6. Representations and Warranties of Parent. Parent hereby represents and warrants to Stockholder as follows:
(a) Organization and Qualification. Parent is a legal entity duly organized, validly existing and, to the extent such concept is applicable, in good standing under the laws of the jurisdiction of its organization.
(b) Authority. Parent has all necessary corporate power and authority and legal capacity to execute, deliver and perform all of Parent’s obligations under this Agreement, and no other proceedings or actions on the part of Parent are necessary to authorize the execution, delivery or performance of this Agreement.
(c) Due Execution and Delivery. This Agreement has been duly and validly executed and delivered by Parent and, assuming due authorization, execution and delivery hereof by Stockholder, constitutes a legal, valid and binding agreement of Parent, enforceable against Parent in accordance with its terms, subject to the Bankruptcy and Equity Exception.

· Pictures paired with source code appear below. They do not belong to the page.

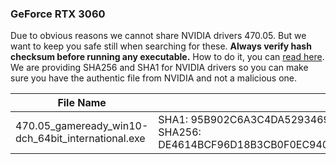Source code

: ### GeForce RTX 3060

Due to obvious reasons we cannot share NVIDIA drivers 470.05. But we want to keep you safe still when searching for these. **Always verify hash checksum before running any executable.** How to do it, you can [read here](https://github.com/nicehash/NiceHashQuickMiner/tree/main/checksums). We are providing SHA256 and SHA1 for NVIDIA drivers so you can make sure you have the authentic file from NVIDIA and not a malicious one.

File Name | Hash checksum
-----|---
470.05_gameready_win10-dch_64bit_international.exe | SHA1: 95B902C6A3C4DA52934697BF9B39C9E629E35CD0<br>SHA256: DE4614BCF96D18B3CB0F0EC94095176E03C00C66E910B0017BAD9B494AA536E2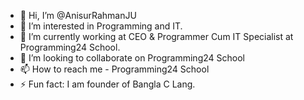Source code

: - 👋 Hi, I’m @AnisurRahmanJU
- 👀 I’m interested in Programming and IT.
- 🌱 I’m currently working at CEO & Programmer Cum IT Specialist at Programming24 School.
- 💞️ I’m looking to collaborate on Programming24 School
- 📫 How to reach me - Programming24 School
- ⚡ Fun fact: I am founder of Bangla C Lang.
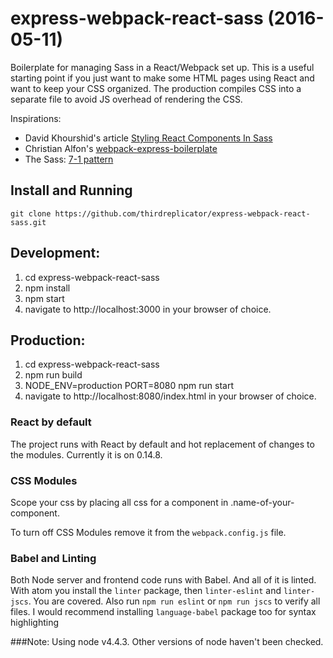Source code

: # express-webpack-react-sass (2016-05-11)
Boilerplate for managing Sass in a React/Webpack set up.  This is a useful starting point if you just want to make some HTML pages using React and want to keep your CSS organized.  The production compiles CSS into a separate file to avoid JS overhead of rendering the CSS.

Inspirations:
* David Khourshid's article [Styling React Components In Sass](http://hugogiraudel.com/2015/06/18/styling-react-components-in-sass/)
* Christian Alfon's [webpack-express-boilerplate](https://github.com/christianalfoni/webpack-express-boilerplate)
* The Sass: [7-1 pattern](https://sass-guidelin.es/#the-7-1-pattern)

## Install and Running
`git clone https://github.com/thirdreplicator/express-webpack-react-sass.git`

## Development:
1. cd express-webpack-react-sass
2. npm install
3. npm start
4. navigate to http://localhost:3000 in your browser of choice.

## Production:
1. cd express-webpack-react-sass
2. npm run build
3. NODE_ENV=production PORT=8080 npm run start
4. navigate to http://localhost:8080/index.html in your browser of choice.

### React by default
The project runs with React by default and hot replacement of changes to the modules. Currently it is on 0.14.8.

### CSS Modules
Scope your css by placing all css for a component in .name-of-your-component.

To turn off CSS Modules remove it from the `webpack.config.js` file.

### Babel and Linting
Both Node server and frontend code runs with Babel. And all of it is linted. With atom you install the `linter` package, then `linter-eslint` and `linter-jscs`. You are covered. Also run `npm run eslint` or `npm run jscs` to verify all files. I would recommend installing `language-babel` package too for syntax highlighting

###Note:
Using node v4.4.3.  Other versions of node haven't been checked.

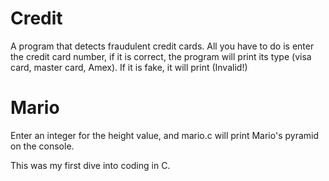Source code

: # Credit 
A program that detects fraudulent credit cards. All you have to do is enter the credit card number, if it is correct, the program will print its type (visa card, master card, Amex).
If it is fake, it will print (Invalid!)
# Mario
Enter an integer for the height value, and mario.c will print Mario's pyramid on the console.

This was my first dive into coding in C.
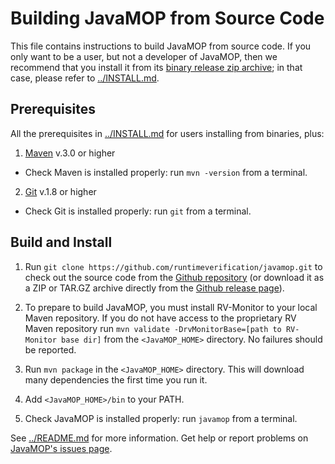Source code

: # Building JavaMOP from Source Code

This file contains instructions to build JavaMOP from source code.
If you only want to be a user, but not a developer of JavaMOP, then we
recommend that you install it from its
[binary release zip archive](http://fsl.cs.illinois.edu/index.php/JavaMOP4);
in that case, please refer to [../INSTALL.md](../INSTALL.md).

## Prerequisites

All the prerequisites in [../INSTALL.md](../INSTALL.md) for users
installing from binaries, plus:

1. [Maven](http://maven.apache.org/download.cgi)
v.3.0 or higher
 * Check Maven is installed properly: run `mvn -version` from a terminal.
2. [Git](http://git-scm.com/book/en/Getting-Started-Installing-Git)
v.1.8 or higher
 * Check Git is installed properly: run `git` from a terminal.

## Build and Install

1. Run `git clone https://github.com/runtimeverification/javamop.git`
to check out the source code from the
[Github repository](https://github.com/runtimeverification/javamop/)
(or download it as a ZIP or TAR.GZ archive directly from the
[Github release page](https://github.com/runtimeverification/javamop/releases)).

2. To prepare to build JavaMOP, you must install RV-Monitor to your local Maven
repository.  If you do not have access to the proprietary RV Maven repository run
`mvn validate -DrvMonitorBase=[path to RV-Monitor base dir]` from the 
`<JavaMOP_HOME>` directory.  No failures should be reported.

3. Run `mvn package` in the `<JavaMOP_HOME>` directory.
This will download many dependencies the first time you run it.

4. Add `<JavaMOP_HOME>/bin` to your PATH.

5. Check JavaMOP is installed properly: run `javamop` from a
   terminal.

See [../README.md](../README.md) for more information.
Get help or report problems on
[JavaMOP's issues page](https://github.com/runtimeverification/javamop/issues).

(d) No Filings; No Conflict or Default. Except for any required filings under the HSR Act, any competition, antitrust and investment laws or regulations of foreign jurisdictions and the Exchange Act, and for those Governmental Authorizations identified in Part 3.3(d) of the Company Disclosure Letter, no filing with, and no permit, authorization, consent or approval of, any Governmental Entity is necessary for the execution and delivery of this Agreement by Parent. None of the execution and delivery of this Agreement by Parent will (i) result in a violation or breach of, or constitute (with or without notice or lapse of time or both) a default (or give rise to any third party right of termination, cancellation, modification or acceleration) under, any of the terms, conditions or provisions of any Contract to which Parent is a party or by which Parent or any of Parent’s properties or assets may be bound, (ii) violate any judgment, order, writ, injunction, decree or award of any court, administrative agency or other Governmental Entity that is applicable to Parent or any of Parent’s properties or assets, (iii) constitute a violation by Parent of any law or regulation of any jurisdiction, or (iv) contravene or conflict with Parent’s governing or organizational documents, in each case, except, in the case of clauses (i) through (iii), for any conflict, breach, default or violation described above which would not materially impair the ability of Parent to perform its obligations under this Agreement.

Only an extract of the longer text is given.